SAS exercises on discriminant analysis

1. Print dataset

There is a dataset "IRIS" on the disk. Print it using:

proc print data=stat2.iris;

The variables correspond to the examples 6.5 and 6.9 from the book.

SEPALLEN = length of sepal
SEPALWID = width of sepal
PETALLEN = length of petal
PETALWID = width of sepal
SPECIES = type of iris

2. Try the following SAS job:

proc discrim data=stat2.iris wcov wcorr pcov pcorr list
pool=yes;
class species;

3. Experiment with priors

Try to alter some of the priors.
Try fewer variables (eg. VAR SEPALLEN PETALLEN;) Try POOL=NO and POOL=TEST.

4. Training and test set

Classifying the same observations that were used for "training" is probably not a sound idea. Two other datasets on the disk give you the possibility to "train" on one set and "classify" the other. The datasets are: "IRISCALI" and "IRISTEST". Print them using:

proc print data=stat2.iriscali;
proc print data=stat2.iristest;

The two datasets together form the complete "IRIS" dataset.
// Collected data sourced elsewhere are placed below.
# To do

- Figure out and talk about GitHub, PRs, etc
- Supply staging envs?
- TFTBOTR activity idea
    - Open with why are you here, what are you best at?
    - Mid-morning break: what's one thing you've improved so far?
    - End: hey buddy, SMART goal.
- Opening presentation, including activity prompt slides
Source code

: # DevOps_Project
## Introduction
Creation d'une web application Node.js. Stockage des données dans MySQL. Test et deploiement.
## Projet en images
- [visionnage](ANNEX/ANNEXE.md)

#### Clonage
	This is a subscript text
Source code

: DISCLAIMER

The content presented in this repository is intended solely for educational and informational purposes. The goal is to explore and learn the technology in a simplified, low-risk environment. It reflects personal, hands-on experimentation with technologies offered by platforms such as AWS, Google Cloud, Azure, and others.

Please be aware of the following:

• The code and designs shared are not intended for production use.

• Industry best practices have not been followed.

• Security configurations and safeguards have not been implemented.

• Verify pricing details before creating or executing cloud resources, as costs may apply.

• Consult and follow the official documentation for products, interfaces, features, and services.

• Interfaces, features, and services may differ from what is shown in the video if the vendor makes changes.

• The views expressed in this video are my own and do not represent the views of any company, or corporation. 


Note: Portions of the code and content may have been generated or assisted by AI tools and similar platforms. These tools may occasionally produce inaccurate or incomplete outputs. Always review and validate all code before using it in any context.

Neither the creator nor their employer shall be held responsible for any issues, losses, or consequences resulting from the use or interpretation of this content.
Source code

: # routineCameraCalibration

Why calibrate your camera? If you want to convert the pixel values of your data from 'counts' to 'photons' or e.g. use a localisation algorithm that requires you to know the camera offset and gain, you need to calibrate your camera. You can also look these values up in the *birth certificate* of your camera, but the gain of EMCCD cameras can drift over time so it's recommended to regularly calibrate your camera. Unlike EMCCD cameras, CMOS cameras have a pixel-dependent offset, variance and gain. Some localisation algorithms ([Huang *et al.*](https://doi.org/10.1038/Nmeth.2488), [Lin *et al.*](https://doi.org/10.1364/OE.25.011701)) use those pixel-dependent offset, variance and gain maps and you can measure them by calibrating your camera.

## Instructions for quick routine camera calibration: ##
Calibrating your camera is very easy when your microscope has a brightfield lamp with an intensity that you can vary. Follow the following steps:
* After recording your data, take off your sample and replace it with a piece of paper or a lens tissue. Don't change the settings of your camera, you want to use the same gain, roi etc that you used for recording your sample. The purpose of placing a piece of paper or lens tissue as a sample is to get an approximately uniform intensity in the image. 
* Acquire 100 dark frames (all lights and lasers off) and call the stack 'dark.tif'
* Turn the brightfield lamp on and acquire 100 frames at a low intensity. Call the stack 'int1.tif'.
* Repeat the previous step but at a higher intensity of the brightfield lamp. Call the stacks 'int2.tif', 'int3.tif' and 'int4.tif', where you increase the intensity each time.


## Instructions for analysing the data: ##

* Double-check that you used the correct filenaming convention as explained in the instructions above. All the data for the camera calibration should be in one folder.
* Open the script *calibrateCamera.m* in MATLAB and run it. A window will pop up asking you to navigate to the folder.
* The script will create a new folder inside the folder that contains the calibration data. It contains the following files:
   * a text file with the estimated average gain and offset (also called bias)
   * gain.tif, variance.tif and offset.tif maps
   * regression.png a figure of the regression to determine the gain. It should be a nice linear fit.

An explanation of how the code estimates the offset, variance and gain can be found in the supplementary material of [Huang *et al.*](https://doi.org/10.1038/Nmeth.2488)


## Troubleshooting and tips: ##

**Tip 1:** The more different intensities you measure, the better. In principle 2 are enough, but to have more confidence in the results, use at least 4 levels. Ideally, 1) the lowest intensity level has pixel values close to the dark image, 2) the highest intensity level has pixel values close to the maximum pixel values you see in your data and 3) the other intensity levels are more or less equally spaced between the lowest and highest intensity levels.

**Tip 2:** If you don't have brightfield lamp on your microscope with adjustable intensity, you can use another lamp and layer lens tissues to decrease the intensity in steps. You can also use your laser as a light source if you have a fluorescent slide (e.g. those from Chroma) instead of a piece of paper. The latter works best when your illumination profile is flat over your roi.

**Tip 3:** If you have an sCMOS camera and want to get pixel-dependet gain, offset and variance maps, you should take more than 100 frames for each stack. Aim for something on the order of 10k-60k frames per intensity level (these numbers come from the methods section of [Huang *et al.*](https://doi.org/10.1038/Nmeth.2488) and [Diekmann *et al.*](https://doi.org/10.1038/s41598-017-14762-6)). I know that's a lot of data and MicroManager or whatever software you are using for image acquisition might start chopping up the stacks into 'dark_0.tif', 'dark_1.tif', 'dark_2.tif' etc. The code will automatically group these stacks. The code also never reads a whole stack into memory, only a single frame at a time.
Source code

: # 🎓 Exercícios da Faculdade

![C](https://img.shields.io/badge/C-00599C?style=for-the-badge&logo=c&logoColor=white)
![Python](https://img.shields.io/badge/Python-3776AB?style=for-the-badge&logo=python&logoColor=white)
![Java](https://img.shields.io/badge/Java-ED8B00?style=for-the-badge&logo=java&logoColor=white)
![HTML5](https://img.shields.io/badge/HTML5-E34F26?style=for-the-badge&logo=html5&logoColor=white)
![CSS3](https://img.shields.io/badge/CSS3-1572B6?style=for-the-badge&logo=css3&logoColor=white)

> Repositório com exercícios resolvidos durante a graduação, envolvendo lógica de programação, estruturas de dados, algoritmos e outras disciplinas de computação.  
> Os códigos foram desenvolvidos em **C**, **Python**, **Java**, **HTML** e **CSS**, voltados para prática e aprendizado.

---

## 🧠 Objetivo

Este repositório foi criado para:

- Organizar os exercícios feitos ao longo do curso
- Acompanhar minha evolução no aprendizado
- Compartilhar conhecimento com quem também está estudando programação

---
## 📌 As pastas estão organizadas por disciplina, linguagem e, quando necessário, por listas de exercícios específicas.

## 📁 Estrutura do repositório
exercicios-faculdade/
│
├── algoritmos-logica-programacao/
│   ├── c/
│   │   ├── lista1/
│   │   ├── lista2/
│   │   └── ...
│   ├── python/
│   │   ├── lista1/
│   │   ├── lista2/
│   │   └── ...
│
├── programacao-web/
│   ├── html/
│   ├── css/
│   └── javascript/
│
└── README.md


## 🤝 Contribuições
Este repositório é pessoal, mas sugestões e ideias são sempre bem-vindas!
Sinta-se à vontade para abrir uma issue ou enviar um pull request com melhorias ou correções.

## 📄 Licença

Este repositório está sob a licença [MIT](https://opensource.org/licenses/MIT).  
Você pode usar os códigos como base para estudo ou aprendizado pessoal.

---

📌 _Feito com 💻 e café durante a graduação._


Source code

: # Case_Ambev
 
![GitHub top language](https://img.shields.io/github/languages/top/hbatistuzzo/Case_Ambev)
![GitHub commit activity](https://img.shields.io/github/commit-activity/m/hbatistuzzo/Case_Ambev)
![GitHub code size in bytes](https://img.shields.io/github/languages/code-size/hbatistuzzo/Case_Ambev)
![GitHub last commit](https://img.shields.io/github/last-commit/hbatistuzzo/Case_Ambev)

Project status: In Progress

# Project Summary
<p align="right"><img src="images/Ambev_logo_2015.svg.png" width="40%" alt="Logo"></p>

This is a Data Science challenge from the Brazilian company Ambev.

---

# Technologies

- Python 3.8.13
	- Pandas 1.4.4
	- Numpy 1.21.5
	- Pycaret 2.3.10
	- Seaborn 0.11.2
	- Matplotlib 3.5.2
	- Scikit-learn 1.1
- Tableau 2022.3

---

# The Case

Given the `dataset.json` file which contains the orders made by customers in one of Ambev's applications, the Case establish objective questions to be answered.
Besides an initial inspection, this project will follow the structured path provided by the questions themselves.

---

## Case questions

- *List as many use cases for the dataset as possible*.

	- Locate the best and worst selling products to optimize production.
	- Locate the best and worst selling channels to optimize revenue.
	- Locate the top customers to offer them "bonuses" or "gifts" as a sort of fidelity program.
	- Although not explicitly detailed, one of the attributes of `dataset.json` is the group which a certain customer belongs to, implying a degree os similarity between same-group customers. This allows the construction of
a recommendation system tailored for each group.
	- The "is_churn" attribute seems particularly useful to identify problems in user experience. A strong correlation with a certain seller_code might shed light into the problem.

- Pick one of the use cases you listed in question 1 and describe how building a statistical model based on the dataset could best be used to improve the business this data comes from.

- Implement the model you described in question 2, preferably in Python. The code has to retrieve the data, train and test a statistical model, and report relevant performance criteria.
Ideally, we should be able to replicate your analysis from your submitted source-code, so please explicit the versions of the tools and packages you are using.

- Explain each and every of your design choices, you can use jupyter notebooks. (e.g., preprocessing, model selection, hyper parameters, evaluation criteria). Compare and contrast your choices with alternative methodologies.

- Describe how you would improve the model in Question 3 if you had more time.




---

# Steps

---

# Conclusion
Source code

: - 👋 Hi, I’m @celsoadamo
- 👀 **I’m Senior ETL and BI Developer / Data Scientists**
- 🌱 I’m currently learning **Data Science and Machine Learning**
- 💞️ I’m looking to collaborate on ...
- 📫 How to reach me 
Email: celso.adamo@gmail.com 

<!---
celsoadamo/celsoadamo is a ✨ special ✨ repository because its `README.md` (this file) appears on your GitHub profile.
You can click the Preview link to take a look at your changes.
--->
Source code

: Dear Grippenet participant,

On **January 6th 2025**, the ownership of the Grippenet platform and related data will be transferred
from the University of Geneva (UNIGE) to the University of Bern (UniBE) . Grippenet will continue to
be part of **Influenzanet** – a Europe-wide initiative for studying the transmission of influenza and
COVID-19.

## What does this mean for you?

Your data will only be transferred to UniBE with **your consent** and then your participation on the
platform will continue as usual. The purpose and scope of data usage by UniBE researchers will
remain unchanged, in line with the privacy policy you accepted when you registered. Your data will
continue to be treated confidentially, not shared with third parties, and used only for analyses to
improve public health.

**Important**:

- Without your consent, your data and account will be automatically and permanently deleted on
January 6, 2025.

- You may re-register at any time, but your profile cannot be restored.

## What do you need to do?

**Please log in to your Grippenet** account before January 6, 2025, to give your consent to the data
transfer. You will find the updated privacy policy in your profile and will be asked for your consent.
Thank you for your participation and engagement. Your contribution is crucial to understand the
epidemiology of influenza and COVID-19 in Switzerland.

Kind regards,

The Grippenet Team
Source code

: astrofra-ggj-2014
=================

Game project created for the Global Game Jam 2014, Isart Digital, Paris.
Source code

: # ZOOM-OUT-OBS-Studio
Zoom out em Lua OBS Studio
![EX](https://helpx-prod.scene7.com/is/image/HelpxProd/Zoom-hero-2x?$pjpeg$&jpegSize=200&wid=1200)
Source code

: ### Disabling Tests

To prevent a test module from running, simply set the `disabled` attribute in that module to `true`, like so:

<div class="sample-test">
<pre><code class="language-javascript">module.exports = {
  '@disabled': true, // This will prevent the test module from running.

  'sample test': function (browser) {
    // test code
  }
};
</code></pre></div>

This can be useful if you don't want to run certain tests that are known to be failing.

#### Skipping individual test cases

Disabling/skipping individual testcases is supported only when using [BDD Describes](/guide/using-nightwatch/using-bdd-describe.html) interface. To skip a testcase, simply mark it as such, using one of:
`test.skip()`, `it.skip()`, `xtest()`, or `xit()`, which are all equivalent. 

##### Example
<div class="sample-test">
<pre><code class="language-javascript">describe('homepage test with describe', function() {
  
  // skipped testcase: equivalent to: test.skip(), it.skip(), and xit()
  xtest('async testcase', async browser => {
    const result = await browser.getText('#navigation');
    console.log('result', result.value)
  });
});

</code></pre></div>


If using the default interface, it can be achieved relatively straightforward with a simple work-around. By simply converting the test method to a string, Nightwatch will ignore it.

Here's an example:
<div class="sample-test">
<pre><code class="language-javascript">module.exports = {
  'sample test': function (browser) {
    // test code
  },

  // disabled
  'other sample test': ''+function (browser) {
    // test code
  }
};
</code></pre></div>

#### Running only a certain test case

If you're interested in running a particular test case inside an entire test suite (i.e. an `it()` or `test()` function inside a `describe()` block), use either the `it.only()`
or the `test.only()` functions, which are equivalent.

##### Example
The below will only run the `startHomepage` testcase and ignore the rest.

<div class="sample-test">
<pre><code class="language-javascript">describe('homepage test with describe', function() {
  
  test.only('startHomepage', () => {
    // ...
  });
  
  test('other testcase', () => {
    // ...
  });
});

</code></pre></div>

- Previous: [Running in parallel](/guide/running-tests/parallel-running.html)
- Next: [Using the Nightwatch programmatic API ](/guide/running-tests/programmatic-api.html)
5. Try the following sasjob:

proc discrim data=stat2.iriscali wcov wcorr pcov pcorr list
pool=yes testdata=stat2.iristest testlist;
class species;
testclass species;

6. Try the following sasjob:

proc candisc data=stat2.iris out=toplot distance anova;
class species;

proc plot data=toplot;
plot can2*can1=species;
run;

7. Classification results

Compare the plug in estimates of probabilities of misclassification with the cross validated values.